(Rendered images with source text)
- Opening Delimiter -

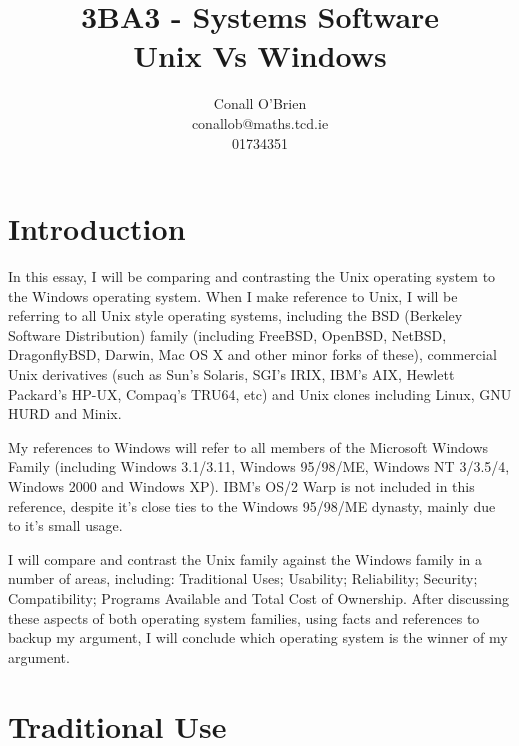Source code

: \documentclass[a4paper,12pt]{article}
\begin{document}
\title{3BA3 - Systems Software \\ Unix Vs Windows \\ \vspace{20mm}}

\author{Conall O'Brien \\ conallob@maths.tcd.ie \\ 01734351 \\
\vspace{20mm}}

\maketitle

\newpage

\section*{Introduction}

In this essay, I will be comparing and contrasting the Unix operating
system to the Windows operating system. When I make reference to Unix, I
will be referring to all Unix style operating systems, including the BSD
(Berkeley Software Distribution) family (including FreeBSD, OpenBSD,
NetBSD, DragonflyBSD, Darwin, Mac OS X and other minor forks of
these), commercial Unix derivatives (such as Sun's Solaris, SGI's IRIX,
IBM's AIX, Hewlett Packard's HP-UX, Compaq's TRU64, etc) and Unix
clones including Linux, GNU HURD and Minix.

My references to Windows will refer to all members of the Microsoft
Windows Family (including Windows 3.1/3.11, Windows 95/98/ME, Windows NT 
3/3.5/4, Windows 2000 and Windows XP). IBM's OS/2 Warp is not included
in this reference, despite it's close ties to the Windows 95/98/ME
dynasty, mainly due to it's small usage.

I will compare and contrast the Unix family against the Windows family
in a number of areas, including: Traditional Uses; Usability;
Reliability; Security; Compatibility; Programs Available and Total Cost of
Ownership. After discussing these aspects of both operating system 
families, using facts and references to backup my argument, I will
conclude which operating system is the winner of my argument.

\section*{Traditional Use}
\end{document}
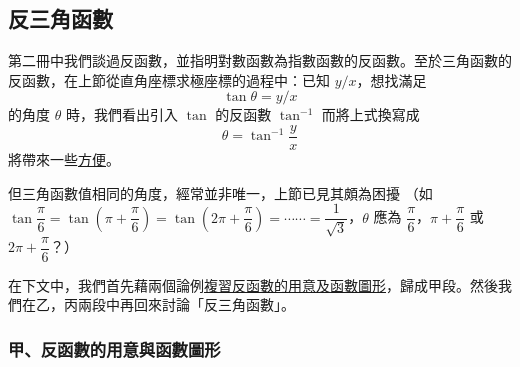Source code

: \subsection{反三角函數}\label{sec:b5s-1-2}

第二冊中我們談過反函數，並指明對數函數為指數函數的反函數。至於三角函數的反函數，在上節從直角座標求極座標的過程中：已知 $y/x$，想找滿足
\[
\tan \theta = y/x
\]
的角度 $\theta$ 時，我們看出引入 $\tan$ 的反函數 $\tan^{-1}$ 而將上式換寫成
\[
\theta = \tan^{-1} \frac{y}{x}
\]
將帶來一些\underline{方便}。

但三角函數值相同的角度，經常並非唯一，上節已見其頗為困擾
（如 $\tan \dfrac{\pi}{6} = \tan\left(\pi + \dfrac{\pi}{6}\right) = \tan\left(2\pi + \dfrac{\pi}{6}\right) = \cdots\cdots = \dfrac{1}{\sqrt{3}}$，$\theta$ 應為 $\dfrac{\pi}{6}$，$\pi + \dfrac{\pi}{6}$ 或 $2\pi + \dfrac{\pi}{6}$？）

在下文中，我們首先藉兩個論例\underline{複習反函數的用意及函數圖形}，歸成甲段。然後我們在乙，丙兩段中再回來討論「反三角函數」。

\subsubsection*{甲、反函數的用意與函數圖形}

- Closing Delimiter -

• _TRY IT_
Without copying any picture, repeat all of the entries exactly.

• _EXERCISE OUTPUT_
Source code

: \documentclass[a4paper,12pt]{article}
\begin{document}
\title{3BA3 - Systems Software \\ Unix Vs Windows \\ \vspace{20mm}}

\author{Conall O'Brien \\ conallob@maths.tcd.ie \\ 01734351 \\
\vspace{20mm}}

\maketitle

\newpage

\section*{Introduction}

In this essay, I will be comparing and contrasting the Unix operating
system to the Windows operating system. When I make reference to Unix, I
will be referring to all Unix style operating systems, including the BSD
(Berkeley Software Distribution) family (including FreeBSD, OpenBSD,
NetBSD, DragonflyBSD, Darwin, Mac OS X and other minor forks of
these), commercial Unix derivatives (such as Sun's Solaris, SGI's IRIX,
IBM's AIX, Hewlett Packard's HP-UX, Compaq's TRU64, etc) and Unix
clones including Linux, GNU HURD and Minix.

My references to Windows will refer to all members of the Microsoft
Windows Family (including Windows 3.1/3.11, Windows 95/98/ME, Windows NT 
3/3.5/4, Windows 2000 and Windows XP). IBM's OS/2 Warp is not included
in this reference, despite it's close ties to the Windows 95/98/ME
dynasty, mainly due to it's small usage.

I will compare and contrast the Unix family against the Windows family
in a number of areas, including: Traditional Uses; Usability;
Reliability; Security; Compatibility; Programs Available and Total Cost of
Ownership. After discussing these aspects of both operating system 
families, using facts and references to backup my argument, I will
conclude which operating system is the winner of my argument.

\section*{Traditional Use}
\end{document}
Source code

: \subsection{反三角函數}\label{sec:b5s-1-2}

第二冊中我們談過反函數，並指明對數函數為指數函數的反函數。至於三角函數的反函數，在上節從直角座標求極座標的過程中：已知 $y/x$，想找滿足
\[
\tan \theta = y/x
\]
的角度 $\theta$ 時，我們看出引入 $\tan$ 的反函數 $\tan^{-1}$ 而將上式換寫成
\[
\theta = \tan^{-1} \frac{y}{x}
\]
將帶來一些\underline{方便}。

但三角函數值相同的角度，經常並非唯一，上節已見其頗為困擾
（如 $\tan \dfrac{\pi}{6} = \tan\left(\pi + \dfrac{\pi}{6}\right) = \tan\left(2\pi + \dfrac{\pi}{6}\right) = \cdots\cdots = \dfrac{1}{\sqrt{3}}$，$\theta$ 應為 $\dfrac{\pi}{6}$，$\pi + \dfrac{\pi}{6}$ 或 $2\pi + \dfrac{\pi}{6}$？）

在下文中，我們首先藉兩個論例\underline{複習反函數的用意及函數圖形}，歸成甲段。然後我們在乙，丙兩段中再回來討論「反三角函數」。

\subsubsection*{甲、反函數的用意與函數圖形}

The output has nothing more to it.